Has anyone kept track of all the remakes of Asian horror films? It fairly numbs the mind to even begin counting, as soulless and derivative as they are. I know I've had to slog out to the Cineplex many an opening Friday to catch the latest one that was withheld from press screenings. Even the originals begin to blur together, following the same formula of a wronged spirit -- usually a ghostly girl with stringy black hair and hollow eyes -- entering into the lives of unsuspecting people, often through technology. Usually the heroes think they've solved the riddle at some point, but there's always one more overlooked step at the climax. Very often in the middle the heroes find themselves someplace like a library or an office building that's supposed to be brightly lit, but instead is illuminated only by a few buzzing gray lights. The original Shutter (2004) is different only because it originated in Thailand -- and is set in Bangkok -- rather than Japan. The new American remake squashes even that one unique factor by turning right around and setting the story among Americans in Tokyo.
Ben Shaw (Joshua Jackson) is a professional photographer newly married to blonde hottie Jane (Rachael Taylor), who apparently works as a 6th grade teacher and not a photographer's model. (Um... yeah. How did they meet again?) Just after their honeymoon, they land in Tokyo so that Ben can start his amazing new job, shooting colorful layouts of geisha girls. On the road, their car strikes a girl, though no evidence of her body is ever found. More strange things begin happening. White streaks appear in Ben's photos and Jane begins seeing the girl all over the place. With a little detective work, Jane discovers that Ben actually knew her. She was Megumi Tanaka (Megumi Okina), a shy, uncertain translator. Ben may have been her first love, but he didn't love her quite the same and things ended badly. So why, then, are Ben's buddies Bruno (David Denman) and Adam (John Hensley) suddenly dying?
The original Shutter, co-directed by Banjong Pisanthanakun and Parkpoom Wongpoom, is no work of genius, but it contains several effective set-pieces, many of which are re-created here. There's one in which a fuzzy, indistinct face in a photo suddenly moves. In the original, it's a quick twitch, but here, it moves more slowly; I have to admit the original made me jump a bit more. The best scene has our photographer alone in his studio when the lights suddenly go out. Someone, or something, begins triggering the camera's flashblub, and so we get sudden, half-second bursts of blinding white light. Each burst takes place in a different corner of the room, from a different angle, and in each Megumi seems to be getting closer. Of course, it's amplified with a screaming, terror-filled soundtrack. It's real David Lynch-like stuff, and though it doesn't exactly send chills up the spine, it's certainly disorienting and it works with the "photography" theme.

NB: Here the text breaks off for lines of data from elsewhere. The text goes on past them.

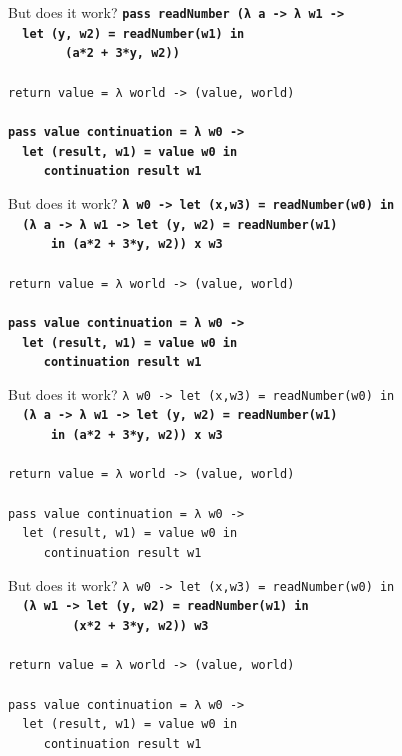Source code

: \documentclass{beamer}
\begin{document}
\begin{frame}{But does it work?}
  \texttt{\textbf{pass readNumber (λ a -> λ w1 ->\\
      \ \ let (y, w2) = readNumber(w1) in\\
      \ \ \ \ \ \ \ \ (a*2 + 3*y, w2))}\\
    \ \\
    return value = λ world -> (value, world) \\
    \ \\
    \textbf{pass value continuation = λ w0 -> \\
      \ \ let (result, w1) = value w0 in \\
      \ \ \ \ \ continuation result w1}
  }
\end{frame}

\begin{frame}{But does it work?}
  \texttt{\textbf{λ w0 -> let (x,w3) = readNumber(w0) in\\
      \ \ (λ a -> λ w1 -> let (y, w2) = readNumber(w1) \\
      \ \ \ \ \ \ in (a*2 + 3*y, w2)) x w3}\\
    \ \\
    return value = λ world -> (value, world) \\
    \ \\
    \textbf{pass value continuation = λ w0 -> \\
      \ \ let (result, w1) = value w0 in \\
      \ \ \ \ \ continuation result w1}
  }
\end{frame}

\begin{frame}{But does it work?}
  \texttt{λ w0 -> let (x,w3) = readNumber(w0) in\\
    \ \ \textbf{(λ a -> λ w1 -> let (y, w2) = readNumber(w1)\\
      \ \ \ \ \ \ in (a*2 + 3*y, w2)) x w3}\\
    \ \\
    return value = λ world -> (value, world) \\
    \ \\
    pass value continuation = λ w0 -> \\
    \ \ let (result, w1) = value w0 in \\
    \ \ \ \ \ continuation result w1
  }
\end{frame}

\begin{frame}{But does it work?}
  \texttt{λ w0 -> let (x,w3) = readNumber(w0) in\\
    \ \ \textbf{(λ w1 -> let (y, w2) = readNumber(w1) in\\
      \ \ \ \ \ \ \ \ \ (x*2 + 3*y, w2)) w3}\\
    \ \\
    return value = λ world -> (value, world) \\
    \ \\
    pass value continuation = λ w0 -> \\
    \ \ let (result, w1) = value w0 in \\
    \ \ \ \ \ continuation result w1
  }
\end{frame}
\end{document}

To its credit, the new film runs a bit smoother and leaner, clocking in a few minutes shorter than the original and excising a few stupid scenes -- like one in a truckstop bathroom -- that just don't work. This one also tightens up the plot strings a bit; when the photographer has a pain in his neck, it now logically comes from the car crash. In the original, it just comes up for no reason. The new film also gives the Jane character bit more to do; she's more actively involved and more curious than the casual girlfriend from the original. The remake is also competently made, clearly directed by Masayuki Ochiai, with gorgeous cinematography by Katsumi Yanagishima, who shot most of Takeshi Kitano's films in Japan. (We get many a tourist's view of Tokyo's cityscape.) The original film apparently used a few "real" spirit photos -- pictures with the white streaks or other ghostly images -- as well as faked ones, and the filmmakers claim that a spirit photo was snapped on set. I'm not sure if the new film makes the same claim, but some of the photos shown are certainly intriguing.
But, really, what's the point? It's a hugely cynical and callous ploy to get teenagers into the theaters for one week before the bad word of mouth spreads. It's specifically aimed at people too lazy to read the subtitles on the original (not that the original is any picnic either). It's a business deal rather than a movie, and the good work is the result of busy drones hoping for a promotion to something more interesting. This lack of connection comes through emotionally: Ben and Jane never really seem like they're married or that they even know each other, nor is there any chemistry between any of the other characters. I love horror films and I can usually find something to like, even in bad ones like this or last January's One Missed Call. But how much more often will viewers take being treated like this?